**WORK TO COMPLETE:**
Please retype all the data below exactly, line for line.
-- Opening Marker --
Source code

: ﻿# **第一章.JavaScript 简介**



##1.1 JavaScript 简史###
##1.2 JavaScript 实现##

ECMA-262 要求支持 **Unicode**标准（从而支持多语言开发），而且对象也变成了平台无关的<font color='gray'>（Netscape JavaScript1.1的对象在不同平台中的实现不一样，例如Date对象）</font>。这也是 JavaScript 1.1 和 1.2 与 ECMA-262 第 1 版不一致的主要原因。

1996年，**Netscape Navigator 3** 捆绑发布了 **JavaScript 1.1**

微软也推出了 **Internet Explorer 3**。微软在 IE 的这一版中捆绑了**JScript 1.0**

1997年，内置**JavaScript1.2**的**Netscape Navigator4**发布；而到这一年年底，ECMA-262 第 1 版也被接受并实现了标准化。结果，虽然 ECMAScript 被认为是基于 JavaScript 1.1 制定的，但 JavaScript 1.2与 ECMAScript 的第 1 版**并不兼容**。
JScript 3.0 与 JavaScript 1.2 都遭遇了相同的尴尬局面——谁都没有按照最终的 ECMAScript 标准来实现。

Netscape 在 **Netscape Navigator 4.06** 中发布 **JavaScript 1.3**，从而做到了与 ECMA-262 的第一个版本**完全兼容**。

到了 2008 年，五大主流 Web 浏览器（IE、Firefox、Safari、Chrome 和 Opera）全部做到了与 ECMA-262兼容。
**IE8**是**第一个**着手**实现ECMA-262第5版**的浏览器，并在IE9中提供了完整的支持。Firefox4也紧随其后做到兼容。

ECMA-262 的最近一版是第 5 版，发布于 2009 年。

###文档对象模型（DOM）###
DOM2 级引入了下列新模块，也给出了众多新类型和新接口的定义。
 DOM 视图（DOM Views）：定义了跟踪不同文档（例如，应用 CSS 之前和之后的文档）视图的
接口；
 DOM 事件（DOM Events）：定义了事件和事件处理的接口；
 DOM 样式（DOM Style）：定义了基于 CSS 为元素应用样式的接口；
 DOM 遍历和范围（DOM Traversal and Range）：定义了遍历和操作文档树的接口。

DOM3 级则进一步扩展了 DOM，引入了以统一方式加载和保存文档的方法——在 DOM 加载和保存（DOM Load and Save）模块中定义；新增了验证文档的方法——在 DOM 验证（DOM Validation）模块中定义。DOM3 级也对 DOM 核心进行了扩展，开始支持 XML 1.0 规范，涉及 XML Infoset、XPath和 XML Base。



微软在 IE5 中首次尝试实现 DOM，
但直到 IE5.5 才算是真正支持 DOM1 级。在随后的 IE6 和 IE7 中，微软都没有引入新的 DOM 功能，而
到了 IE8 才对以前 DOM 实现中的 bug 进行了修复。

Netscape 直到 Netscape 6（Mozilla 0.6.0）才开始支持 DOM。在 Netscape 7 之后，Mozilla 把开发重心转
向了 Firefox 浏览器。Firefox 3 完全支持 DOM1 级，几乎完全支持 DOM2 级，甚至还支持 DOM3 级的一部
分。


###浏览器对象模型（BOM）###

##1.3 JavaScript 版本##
-- Closing Marker --
**EXERCISE SOLUTION:**
Source code

: ﻿# **第一章.JavaScript 简介**



##1.1 JavaScript 简史###
##1.2 JavaScript 实现##

ECMA-262 要求支持 **Unicode**标准（从而支持多语言开发），而且对象也变成了平台无关的<font color='gray'>（Netscape JavaScript1.1的对象在不同平台中的实现不一样，例如Date对象）</font>。这也是 JavaScript 1.1 和 1.2 与 ECMA-262 第 1 版不一致的主要原因。

1996年，**Netscape Navigator 3** 捆绑发布了 **JavaScript 1.1**

微软也推出了 **Internet Explorer 3**。微软在 IE 的这一版中捆绑了**JScript 1.0**

1997年，内置**JavaScript1.2**的**Netscape Navigator4**发布；而到这一年年底，ECMA-262 第 1 版也被接受并实现了标准化。结果，虽然 ECMAScript 被认为是基于 JavaScript 1.1 制定的，但 JavaScript 1.2与 ECMAScript 的第 1 版**并不兼容**。
JScript 3.0 与 JavaScript 1.2 都遭遇了相同的尴尬局面——谁都没有按照最终的 ECMAScript 标准来实现。

Netscape 在 **Netscape Navigator 4.06** 中发布 **JavaScript 1.3**，从而做到了与 ECMA-262 的第一个版本**完全兼容**。

到了 2008 年，五大主流 Web 浏览器（IE、Firefox、Safari、Chrome 和 Opera）全部做到了与 ECMA-262兼容。
**IE8**是**第一个**着手**实现ECMA-262第5版**的浏览器，并在IE9中提供了完整的支持。Firefox4也紧随其后做到兼容。

ECMA-262 的最近一版是第 5 版，发布于 2009 年。

###文档对象模型（DOM）###
DOM2 级引入了下列新模块，也给出了众多新类型和新接口的定义。
 DOM 视图（DOM Views）：定义了跟踪不同文档（例如，应用 CSS 之前和之后的文档）视图的
接口；
 DOM 事件（DOM Events）：定义了事件和事件处理的接口；
 DOM 样式（DOM Style）：定义了基于 CSS 为元素应用样式的接口；
 DOM 遍历和范围（DOM Traversal and Range）：定义了遍历和操作文档树的接口。

DOM3 级则进一步扩展了 DOM，引入了以统一方式加载和保存文档的方法——在 DOM 加载和保存（DOM Load and Save）模块中定义；新增了验证文档的方法——在 DOM 验证（DOM Validation）模块中定义。DOM3 级也对 DOM 核心进行了扩展，开始支持 XML 1.0 规范，涉及 XML Infoset、XPath和 XML Base。



微软在 IE5 中首次尝试实现 DOM，
但直到 IE5.5 才算是真正支持 DOM1 级。在随后的 IE6 和 IE7 中，微软都没有引入新的 DOM 功能，而
到了 IE8 才对以前 DOM 实现中的 bug 进行了修复。

Netscape 直到 Netscape 6（Mozilla 0.6.0）才开始支持 DOM。在 Netscape 7 之后，Mozilla 把开发重心转
向了 Firefox 浏览器。Firefox 3 完全支持 DOM1 级，几乎完全支持 DOM2 级，甚至还支持 DOM3 级的一部
分。


###浏览器对象模型（BOM）###

##1.3 JavaScript 版本##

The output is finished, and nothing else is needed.